A Swiss company will start to extract carbon dioxide from thin air in Iceland on Thursday, seeking to transform the gas into rock far below ground in a first test of a costly technology meant to slow climate change.
The engineering experiment, by Swiss firm Climeworks with Reykjavik Energy, will cost hundreds of dollars to extract each ton of greenhouse gases from nature and entomb it permanently underground.
Climeworks plans to suck 50 tons of carbon dioxide from the atmosphere over a year - roughly the greenhouse gas emissions of a single American family - using special fans and chemicals in the European Union-backed project.
The gas will be dissolved in water and piped about 1,000 meters (3,300 ft) underground, where Reykjavik Energy says carbon reacts with basaltic rock and turns to stone.
The hope is that the high costs will fall.
"This is small scale, but the main reason is to prepare a scale-up" of the technology, Jan Wurzbacher, director and founder of Climeworks, told Reuters before the formal launch on Thursday.
He said it was the world's first test to twin carbon capture from air with carbon burial.
Edda Sif Aradottir, the project's manager at Reykjavik Energy, which has injected carbon from the Hellisheidi geo-thermal power plant into the ground since 2007, said most has turned to stone within two years, centuries faster than previously estimated.
"It's a very environmentally benign method of reducing emissions," she said.
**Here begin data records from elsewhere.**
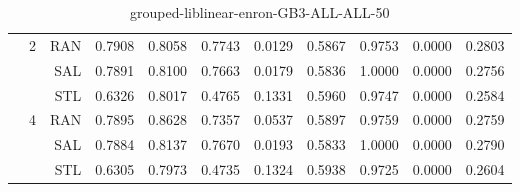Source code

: \begin{center}
\begin{table}[htbp]
\begin{center}
\begin{tabular}{ | r | r | r | r | r | r | r | r | r | r | r |}
 & \multirow{3}{*}{2} & RAN & 0.7908 & 0.8058 & 0.7743 & 0.0129 & 0.5867 & 0.9753 & 0.0000 & 0.2803\\ \cline{3-11}
 &   & SAL & 0.7891 & 0.8100 & 0.7663 & 0.0179 & 0.5836 & 1.0000 & 0.0000 & 0.2756\\ \cline{3-11}
 &   & STL & 0.6326 & 0.8017 & 0.4765 & 0.1331 & 0.5960 & 0.9747 & 0.0000 & 0.2584\\ \cline{2-11}
 & \multirow{3}{*}{4} & RAN & 0.7895 & 0.8628 & 0.7357 & 0.0537 & 0.5897 & 0.9759 & 0.0000 & 0.2759\\ \cline{3-11}
 &   & SAL & 0.7884 & 0.8137 & 0.7670 & 0.0193 & 0.5833 & 1.0000 & 0.0000 & 0.2790\\ \cline{3-11}
 &   & STL & 0.6305 & 0.7973 & 0.4735 & 0.1324 & 0.5938 & 0.9725 & 0.0000 & 0.2604\\ \cline{2-11}
\hline
\end{tabular}
\caption{grouped-liblinear-enron-GB3-ALL-ALL-50}
\end{center}
 \end{table}
\end{center}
She said that there were similar basalt deposits in many parts of the world.
Worldwide, rising temperatures are on track to exceed goals set the 2015 Paris climate agreement to curb greenhouse gas emissions that are blamed for stoking heat waves, downpours, more powerful storms and a rise in sea levels.
And U.S. President Donald Trump weakened the Paris agreement by saying in June that he will pull out and instead bolster the U.S. coal industry.
That means that geo-engineering short-cuts are gaining ground attention, ranging from ways to extract carbon from the air to more controversial schemes such as injecting chemicals into the stratosphere to dim sunlight.
Wurzbacher said Climeworks is trying to find companies willing to pay $500 a tonne to be part of the Icelandic project of "negative emissions", generated by geo-thermal power.
"It's promising but it's not a silver bullet" for climate change, Jessica Strefler, a researcher at the Potsdam Institute for Climate Impact Research, said of the removing carbon dioxide from air.
Governments should focus most on cutting emissions, not costly engineering solutions that might not work, she said.
"Every tonne of carbon dioxide we don't emit in the first place means we don't have to take it out later on," she said.
In May, Climeworks began drawing carbon from the air in a commercial project in Switzerland, piping the gas to greenhouses where it acts as a fertiliser for tomatoes and cucumbers. But unlike rock, plants die and release the gas back to the air.